Expert: OU student blew himself up accidentally

AP - 3/1/2006 5:52 AM - Updated 3/1/2006 5:52 AM

NORMAN, Okla. (AP) _ A University of Oklahoma student who blew himself up outside a packed Gaylord Family/Oklahoma Memorial Stadium probably didn't commit suicide, a Norman police bomb expert said.

``I believe he accidentally blew himself up,'' Sgt. George Mauldin said Tuesday of Joel Henry Hinrichs III, a 21-year-old engineering student who died in the explosion Oct. 1.

When asked if he believed Hinrichs meant to enter the stadium with the explosives, Mauldin said, ``I don't believe he intended for an explosion to occur at that spot (on a nearby park bench).''

Hinrichs, of Colorado Springs, Colo., had two to three pounds of triacetone triperoxide, or TATP, in a backpack on his lap when it exploded about 173 yards from the stadium during the second quarter of the Oklahoma-Kansas State football game, Mauldin said.

``Someone saw him fiddling with it (the backpack) shortly before the explosion occurred. I think he got cocky, and it went off,'' Mauldin said.

Mauldin and Police Chief Phil Cotten briefed Norman City Council members about the explosion and the department's investigation in a conference before Tuesday night's meeting.

The FBI has said its investigation didn't find any links between Hinrichs and terrorist organizations. Agents have said they may never know whether the student wanted to get inside the stadium.

The student's father, Joel Hinrichs Jr., has said his son intended to kill only himself.

Mauldin, head of the Norman bomb unit, said investigators detonated at the scene the remains of Hinrichs' backpack, which contained wires, a battery and a circuit board.

Graphic photos showed that Hinrichs was decapitated and his headless body was still upright on the park bench next to the backpack.

Investigators also found more TATP, components to make the substance, a fuse and live military rounds at Hinrichs' off-campus apartment.

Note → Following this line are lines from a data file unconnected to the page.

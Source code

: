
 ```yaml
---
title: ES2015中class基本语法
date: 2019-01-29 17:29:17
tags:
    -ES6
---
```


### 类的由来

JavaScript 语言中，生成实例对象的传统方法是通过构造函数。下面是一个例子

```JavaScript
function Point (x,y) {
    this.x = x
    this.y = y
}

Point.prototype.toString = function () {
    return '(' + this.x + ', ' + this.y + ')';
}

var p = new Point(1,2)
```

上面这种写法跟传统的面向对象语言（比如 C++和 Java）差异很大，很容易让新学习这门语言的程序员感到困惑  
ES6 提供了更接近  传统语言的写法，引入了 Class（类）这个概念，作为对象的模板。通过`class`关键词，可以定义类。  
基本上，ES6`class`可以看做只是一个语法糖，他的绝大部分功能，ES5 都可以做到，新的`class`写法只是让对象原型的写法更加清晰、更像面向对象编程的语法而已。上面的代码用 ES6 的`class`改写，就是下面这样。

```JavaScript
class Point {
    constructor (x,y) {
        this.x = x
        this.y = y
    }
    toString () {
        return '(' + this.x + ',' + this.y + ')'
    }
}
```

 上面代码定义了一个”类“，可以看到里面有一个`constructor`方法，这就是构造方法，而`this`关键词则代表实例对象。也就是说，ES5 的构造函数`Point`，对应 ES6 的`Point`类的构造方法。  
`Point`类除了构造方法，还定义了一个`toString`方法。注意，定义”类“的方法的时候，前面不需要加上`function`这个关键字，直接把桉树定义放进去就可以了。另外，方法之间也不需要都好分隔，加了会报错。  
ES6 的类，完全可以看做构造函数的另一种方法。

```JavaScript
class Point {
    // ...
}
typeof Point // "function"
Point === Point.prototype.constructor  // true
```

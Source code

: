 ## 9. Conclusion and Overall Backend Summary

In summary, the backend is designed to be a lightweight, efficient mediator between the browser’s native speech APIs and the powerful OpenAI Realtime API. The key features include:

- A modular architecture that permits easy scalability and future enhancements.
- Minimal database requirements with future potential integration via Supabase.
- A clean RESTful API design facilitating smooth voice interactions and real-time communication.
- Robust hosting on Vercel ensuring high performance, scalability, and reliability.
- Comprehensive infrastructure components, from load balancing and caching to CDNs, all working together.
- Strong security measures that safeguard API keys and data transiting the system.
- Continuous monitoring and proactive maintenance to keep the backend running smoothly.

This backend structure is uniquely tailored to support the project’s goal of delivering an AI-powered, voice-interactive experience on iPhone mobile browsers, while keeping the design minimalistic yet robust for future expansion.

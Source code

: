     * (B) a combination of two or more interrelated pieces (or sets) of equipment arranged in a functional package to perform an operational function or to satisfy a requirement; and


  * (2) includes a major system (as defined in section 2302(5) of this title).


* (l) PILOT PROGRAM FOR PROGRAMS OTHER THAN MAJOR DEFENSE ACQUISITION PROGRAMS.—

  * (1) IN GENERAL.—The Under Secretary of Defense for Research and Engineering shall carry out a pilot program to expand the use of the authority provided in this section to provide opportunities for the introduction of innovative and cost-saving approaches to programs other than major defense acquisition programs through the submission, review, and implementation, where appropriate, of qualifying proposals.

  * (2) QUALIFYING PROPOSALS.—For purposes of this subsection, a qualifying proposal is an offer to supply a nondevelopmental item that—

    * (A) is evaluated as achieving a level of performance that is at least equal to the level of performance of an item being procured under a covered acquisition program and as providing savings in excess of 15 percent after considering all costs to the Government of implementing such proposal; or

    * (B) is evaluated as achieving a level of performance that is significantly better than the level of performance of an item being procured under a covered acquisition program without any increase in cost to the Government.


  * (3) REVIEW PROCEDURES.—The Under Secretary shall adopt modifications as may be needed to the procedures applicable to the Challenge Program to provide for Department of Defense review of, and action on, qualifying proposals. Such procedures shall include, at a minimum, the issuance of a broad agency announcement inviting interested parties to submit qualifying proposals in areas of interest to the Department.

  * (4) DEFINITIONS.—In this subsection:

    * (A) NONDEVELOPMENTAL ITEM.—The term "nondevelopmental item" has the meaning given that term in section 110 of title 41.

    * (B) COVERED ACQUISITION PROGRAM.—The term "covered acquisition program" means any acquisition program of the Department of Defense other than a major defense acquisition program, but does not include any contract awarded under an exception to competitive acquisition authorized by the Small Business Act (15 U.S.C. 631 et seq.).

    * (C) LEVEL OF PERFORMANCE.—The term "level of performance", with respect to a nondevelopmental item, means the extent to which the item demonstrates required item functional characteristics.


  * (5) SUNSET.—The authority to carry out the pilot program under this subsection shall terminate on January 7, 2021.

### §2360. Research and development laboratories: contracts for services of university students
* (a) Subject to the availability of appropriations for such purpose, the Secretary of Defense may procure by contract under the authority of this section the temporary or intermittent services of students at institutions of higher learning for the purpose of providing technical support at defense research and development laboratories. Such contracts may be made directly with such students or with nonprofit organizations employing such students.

``We found evidence of him compressing TATP, which is foolhardy, given its properties,'' the officer said.

Making TATP is a seven-step process, with the substance becoming explosive after three steps, he said.

Bomb squad officers were careful while removing the material from Hinrichs' apartment for fear it would explode, Mauldin said.

``And we wanted to get it out of there quickly. The longer TATP sits, the more likely (it is) to explode spontaneously,'' he said.

Officers also removed metal fragments that are often to explosives to make them more deadly, Mauldin said.

Hinrichs also kept careful notes of experimentation with explosives in the weeks leading up to blast, officials said.

Most of Hinrichs' experiments occurred at Red Rock Canyon in Caddo County, according to the notes.